§ Exercise:
Every line of the material is to be repeated exactly as it stands.

§ Data:
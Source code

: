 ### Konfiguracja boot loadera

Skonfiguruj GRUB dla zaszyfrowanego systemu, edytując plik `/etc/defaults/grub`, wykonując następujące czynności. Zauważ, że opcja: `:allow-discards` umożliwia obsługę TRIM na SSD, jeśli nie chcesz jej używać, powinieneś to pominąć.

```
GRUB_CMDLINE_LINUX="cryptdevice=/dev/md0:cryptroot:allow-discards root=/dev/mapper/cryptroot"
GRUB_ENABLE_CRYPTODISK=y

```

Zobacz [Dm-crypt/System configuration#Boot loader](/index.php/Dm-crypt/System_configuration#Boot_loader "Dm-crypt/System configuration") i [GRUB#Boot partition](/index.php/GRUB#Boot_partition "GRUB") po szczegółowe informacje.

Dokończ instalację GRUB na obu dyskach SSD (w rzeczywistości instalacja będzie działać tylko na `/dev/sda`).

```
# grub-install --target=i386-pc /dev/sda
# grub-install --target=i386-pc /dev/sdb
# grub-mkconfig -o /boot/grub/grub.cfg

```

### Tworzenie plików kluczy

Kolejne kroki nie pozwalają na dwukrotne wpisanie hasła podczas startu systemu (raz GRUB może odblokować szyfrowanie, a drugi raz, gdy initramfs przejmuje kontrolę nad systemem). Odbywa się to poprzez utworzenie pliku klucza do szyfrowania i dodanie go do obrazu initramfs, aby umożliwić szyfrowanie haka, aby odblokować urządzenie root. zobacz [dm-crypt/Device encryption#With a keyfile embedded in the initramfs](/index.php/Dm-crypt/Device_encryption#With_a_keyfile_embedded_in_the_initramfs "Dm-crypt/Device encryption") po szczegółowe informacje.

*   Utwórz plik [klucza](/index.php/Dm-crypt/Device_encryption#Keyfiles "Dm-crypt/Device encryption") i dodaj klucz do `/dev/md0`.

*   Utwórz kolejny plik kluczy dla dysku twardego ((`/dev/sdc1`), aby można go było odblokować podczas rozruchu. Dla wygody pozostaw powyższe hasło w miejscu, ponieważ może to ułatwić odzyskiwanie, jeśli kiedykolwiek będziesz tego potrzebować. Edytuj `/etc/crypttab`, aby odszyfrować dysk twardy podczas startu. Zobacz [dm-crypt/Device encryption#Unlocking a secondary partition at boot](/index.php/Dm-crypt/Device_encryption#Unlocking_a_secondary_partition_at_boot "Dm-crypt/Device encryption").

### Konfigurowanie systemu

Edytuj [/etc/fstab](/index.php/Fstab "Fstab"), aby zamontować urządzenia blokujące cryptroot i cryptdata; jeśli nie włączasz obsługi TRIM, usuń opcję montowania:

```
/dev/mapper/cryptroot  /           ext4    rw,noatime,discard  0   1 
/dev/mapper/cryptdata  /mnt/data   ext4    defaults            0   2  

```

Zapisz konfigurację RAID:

§ Response for this exercise:
Source code

: ### Konfiguracja boot loadera

Skonfiguruj GRUB dla zaszyfrowanego systemu, edytując plik `/etc/defaults/grub`, wykonując następujące czynności. Zauważ, że opcja: `:allow-discards` umożliwia obsługę TRIM na SSD, jeśli nie chcesz jej używać, powinieneś to pominąć.

```
GRUB_CMDLINE_LINUX="cryptdevice=/dev/md0:cryptroot:allow-discards root=/dev/mapper/cryptroot"
GRUB_ENABLE_CRYPTODISK=y

```

Zobacz [Dm-crypt/System configuration#Boot loader](/index.php/Dm-crypt/System_configuration#Boot_loader "Dm-crypt/System configuration") i [GRUB#Boot partition](/index.php/GRUB#Boot_partition "GRUB") po szczegółowe informacje.

Dokończ instalację GRUB na obu dyskach SSD (w rzeczywistości instalacja będzie działać tylko na `/dev/sda`).

```
# grub-install --target=i386-pc /dev/sda
# grub-install --target=i386-pc /dev/sdb
# grub-mkconfig -o /boot/grub/grub.cfg

```

### Tworzenie plików kluczy

Kolejne kroki nie pozwalają na dwukrotne wpisanie hasła podczas startu systemu (raz GRUB może odblokować szyfrowanie, a drugi raz, gdy initramfs przejmuje kontrolę nad systemem). Odbywa się to poprzez utworzenie pliku klucza do szyfrowania i dodanie go do obrazu initramfs, aby umożliwić szyfrowanie haka, aby odblokować urządzenie root. zobacz [dm-crypt/Device encryption#With a keyfile embedded in the initramfs](/index.php/Dm-crypt/Device_encryption#With_a_keyfile_embedded_in_the_initramfs "Dm-crypt/Device encryption") po szczegółowe informacje.

*   Utwórz plik [klucza](/index.php/Dm-crypt/Device_encryption#Keyfiles "Dm-crypt/Device encryption") i dodaj klucz do `/dev/md0`.

*   Utwórz kolejny plik kluczy dla dysku twardego ((`/dev/sdc1`), aby można go było odblokować podczas rozruchu. Dla wygody pozostaw powyższe hasło w miejscu, ponieważ może to ułatwić odzyskiwanie, jeśli kiedykolwiek będziesz tego potrzebować. Edytuj `/etc/crypttab`, aby odszyfrować dysk twardy podczas startu. Zobacz [dm-crypt/Device encryption#Unlocking a secondary partition at boot](/index.php/Dm-crypt/Device_encryption#Unlocking_a_secondary_partition_at_boot "Dm-crypt/Device encryption").

### Konfigurowanie systemu

Edytuj [/etc/fstab](/index.php/Fstab "Fstab"), aby zamontować urządzenia blokujące cryptroot i cryptdata; jeśli nie włączasz obsługi TRIM, usuń opcję montowania:

```
/dev/mapper/cryptroot  /           ext4    rw,noatime,discard  0   1 
/dev/mapper/cryptdata  /mnt/data   ext4    defaults            0   2  

```

Zapisz konfigurację RAID:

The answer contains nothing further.